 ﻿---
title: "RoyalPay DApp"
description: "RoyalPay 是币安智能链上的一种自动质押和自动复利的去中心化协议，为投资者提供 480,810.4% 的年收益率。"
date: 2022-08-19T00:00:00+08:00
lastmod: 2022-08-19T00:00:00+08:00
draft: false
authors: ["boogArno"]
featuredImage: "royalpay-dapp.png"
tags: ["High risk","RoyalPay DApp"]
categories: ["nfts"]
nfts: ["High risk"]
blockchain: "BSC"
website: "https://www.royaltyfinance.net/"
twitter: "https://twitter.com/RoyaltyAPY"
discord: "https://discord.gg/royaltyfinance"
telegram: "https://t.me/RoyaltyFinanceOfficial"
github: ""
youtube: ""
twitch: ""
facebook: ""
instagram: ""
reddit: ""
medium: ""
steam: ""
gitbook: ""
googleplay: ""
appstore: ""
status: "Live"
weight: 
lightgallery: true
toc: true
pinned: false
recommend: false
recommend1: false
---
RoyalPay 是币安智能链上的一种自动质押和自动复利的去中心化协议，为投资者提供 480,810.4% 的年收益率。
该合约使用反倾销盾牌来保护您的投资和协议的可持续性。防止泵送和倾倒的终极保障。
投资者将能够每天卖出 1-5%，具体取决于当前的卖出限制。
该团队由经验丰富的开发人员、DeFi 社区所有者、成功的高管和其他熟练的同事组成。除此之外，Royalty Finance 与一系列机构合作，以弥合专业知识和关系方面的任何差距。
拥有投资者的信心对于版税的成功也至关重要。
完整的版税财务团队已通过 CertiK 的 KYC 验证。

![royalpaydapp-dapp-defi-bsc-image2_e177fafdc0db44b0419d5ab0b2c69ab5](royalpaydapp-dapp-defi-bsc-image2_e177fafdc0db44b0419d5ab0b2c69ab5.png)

- Exercise -
Print every line of the listing exactly.

- Answer section -
 ﻿---
title: "RoyalPay DApp"
description: "RoyalPay 是币安智能链上的一种自动质押和自动复利的去中心化协议，为投资者提供 480,810.4% 的年收益率。"
date: 2022-08-19T00:00:00+08:00
lastmod: 2022-08-19T00:00:00+08:00
draft: false
authors: ["boogArno"]
featuredImage: "royalpay-dapp.png"
tags: ["High risk","RoyalPay DApp"]
categories: ["nfts"]
nfts: ["High risk"]
blockchain: "BSC"
website: "https://www.royaltyfinance.net/"
twitter: "https://twitter.com/RoyaltyAPY"
discord: "https://discord.gg/royaltyfinance"
telegram: "https://t.me/RoyaltyFinanceOfficial"
github: ""
youtube: ""
twitch: ""
facebook: ""
instagram: ""
reddit: ""
medium: ""
steam: ""
gitbook: ""
googleplay: ""
appstore: ""
status: "Live"
weight: 
lightgallery: true
toc: true
pinned: false
recommend: false
recommend1: false
---
RoyalPay 是币安智能链上的一种自动质押和自动复利的去中心化协议，为投资者提供 480,810.4% 的年收益率。
该合约使用反倾销盾牌来保护您的投资和协议的可持续性。防止泵送和倾倒的终极保障。
投资者将能够每天卖出 1-5%，具体取决于当前的卖出限制。
该团队由经验丰富的开发人员、DeFi 社区所有者、成功的高管和其他熟练的同事组成。除此之外，Royalty Finance 与一系列机构合作，以弥合专业知识和关系方面的任何差距。
拥有投资者的信心对于版税的成功也至关重要。
完整的版税财务团队已通过 CertiK 的 KYC 验证。

![royalpaydapp-dapp-defi-bsc-image2_e177fafdc0db44b0419d5ab0b2c69ab5](royalpaydapp-dapp-defi-bsc-image2_e177fafdc0db44b0419d5ab0b2c69ab5.png)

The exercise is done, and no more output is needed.